To assess the neuroprotective effect (i.e. SGN survival) in the experimental groups, cochleas were harvested for histological analysis at the end of the treatment period.
To determine the functionality of the auditory system, CIs were bilaterally implanted in an acute setting and electrically evoked auditory brainstem responses (eABR) were measured.
After the implantation time of 6 months, only one out of 9 tested EC devices (+GDNF/+ES) still showed a GDNF production, which was however markedly reduced (13 % of the pre-implantation level). The histological analyses revealed no cell survival of the ARPE-19 cells in those EC devices remaining in situ (n = 6). Additionally a tight encapsulation of the EC devices with fibrous tissue was found being an indicator for chronic inflammation. The formation of fibrous tissue was significantly enhanced in the treated ear of the +GDNF group, but not in the other experimental groups.
While the control group (-GDNF) showed more SGN in the implanted ear in 5 out of 6 subjects (33 % more SGN in the implanted ear, compared to the contralateral ear), the sole application of GDNF (+GDNF) resulted in an acceleration of SGN degeneration in the treated ear in 5 out of 6 subjects (25 % less SGN in the treated ear). Chronic ES was applied on average for a duration of 48.67 ± 35.91 hours. Despite its restriction to a short initial time period, the combined application of ES and GDNF caused a significant increase in SGN survival (66 % more SGN in the treated ear) in all subjects of the +GDNF/+ES group.
Based on the histological results, it can be proposed, that the encapsulation of the EC device with fibrous tissue led to cell death in the devices and to an accelerated SGN degeneration in the +GDNF group. The application of ES may have reduced the encapsulation of the EC device and thus allowed for a combined neuroprotective effect of ES and GDNF.

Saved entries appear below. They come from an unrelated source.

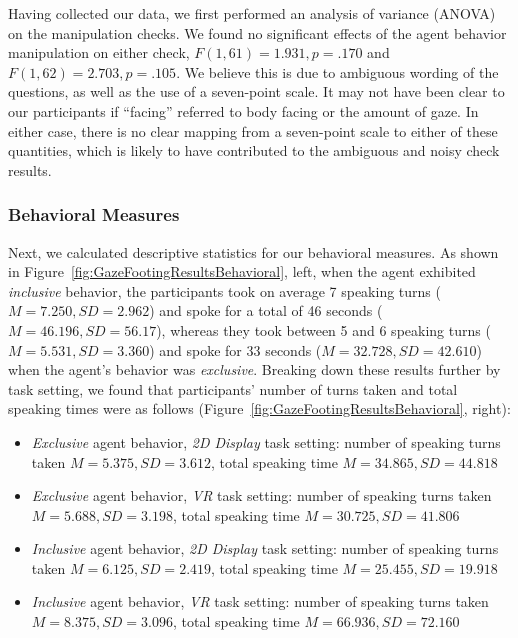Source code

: Having collected our data, we first performed an analysis of variance (ANOVA) on the manipulation checks. We found no significant effects of the agent behavior manipulation on either check, $F(1, 61) = 1.931, p = .170$ and $F(1, 62) = 2.703, p = .105$. We believe this is due to ambiguous wording of the questions, as well as the use of a seven-point scale. It may not have been clear to our participants if ``facing'' referred to body facing or the amount of gaze. In either case, there is no clear mapping from a seven-point scale to either of these quantities, which is likely to have contributed to the ambiguous and noisy check results.

\subsubsection{Behavioral Measures}

Next, we calculated descriptive statistics for our behavioral measures. As shown in Figure~\ref{fig:GazeFootingResultsBehavioral}, left, when the agent exhibited \emph{inclusive} behavior, the participants took on average 7 speaking turns ($M = 7.250, SD = 2.962$) and spoke for a total of 46 seconds ($M = 46.196, SD = 56.17$), whereas they took between 5 and 6 speaking turns ($M = 5.531, SD = 3.360$) and spoke for 33 seconds ($M = 32.728, SD = 42.610$) when the agent's behavior was \emph{exclusive}. Breaking down these results further by task setting, we found that participants' number of turns taken and total speaking times were as follows (Figure~\ref{fig:GazeFootingResultsBehavioral}, right):

\begin{itemize}
\item \emph{Exclusive} agent behavior, \emph{2D Display} task setting: number of speaking turns taken $M = 5.375, SD = 3.612$, total speaking time $M = 34.865, SD = 44.818$
\item \emph{Exclusive} agent behavior, \emph{VR} task setting: number of speaking turns taken $M = 5.688, SD = 3.198$, total speaking time $M = 30.725, SD = 41.806$
\item \emph{Inclusive} agent behavior, \emph{2D Display} task setting: number of speaking turns taken $M = 6.125, SD = 2.419$, total speaking time $M = 25.455, SD = 19.918$
\item \emph{Inclusive} agent behavior, \emph{VR} task setting: number of speaking turns taken $M = 8.375, SD = 3.096$, total speaking time $M = 66.936, SD = 72.160$
\end{itemize}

The analysis of the functionality of the hearing system revealed rarely significant differences between hearing animals and CDCs. The -GDNF as well as the +GDNF group differed significantly from the hearing group. The -GDNF group had significantly lower amplitudes of peak component IV, the +GDNF group had significantly longer latencies. Additionally, both groups had significantly lower maximal values in eABR measurements (root mean square, RMS) compared to the hearing group. The amplitudes of early and late eABR components as well as maximal RMS values of the +GDNF/+ES group were shifted towards values of normal hearing subjects but remained below the values of congenital deafened and hearing cats.
The results of the electrophysiology indicate that natural neurotrophic support has significant impact, not only on the survival, but also on the functionality of the auditory pathway, even in the absence of hearing experience. Based on histology, it can be assumed that ES was allowing for the neuroprotective effect of GDNF and an additive effect of ES and GDNF on auditory function.
Thus, exogenous application of neurotrophic factors combined with hearing experience via a CI can not only improve SGN survival, but also the functionality of the auditory system. The negative effect of GDNF which was related to enhanced fibrous tissue formation, is indicative for an additional treatment with inflammatory and anti-oxidative drugs. The application method which was presented here has the potential to act neuroprotective on both SGN survival and function over a long time period and therefore is a promising tool to increase CI treatment efficacy in the human patient.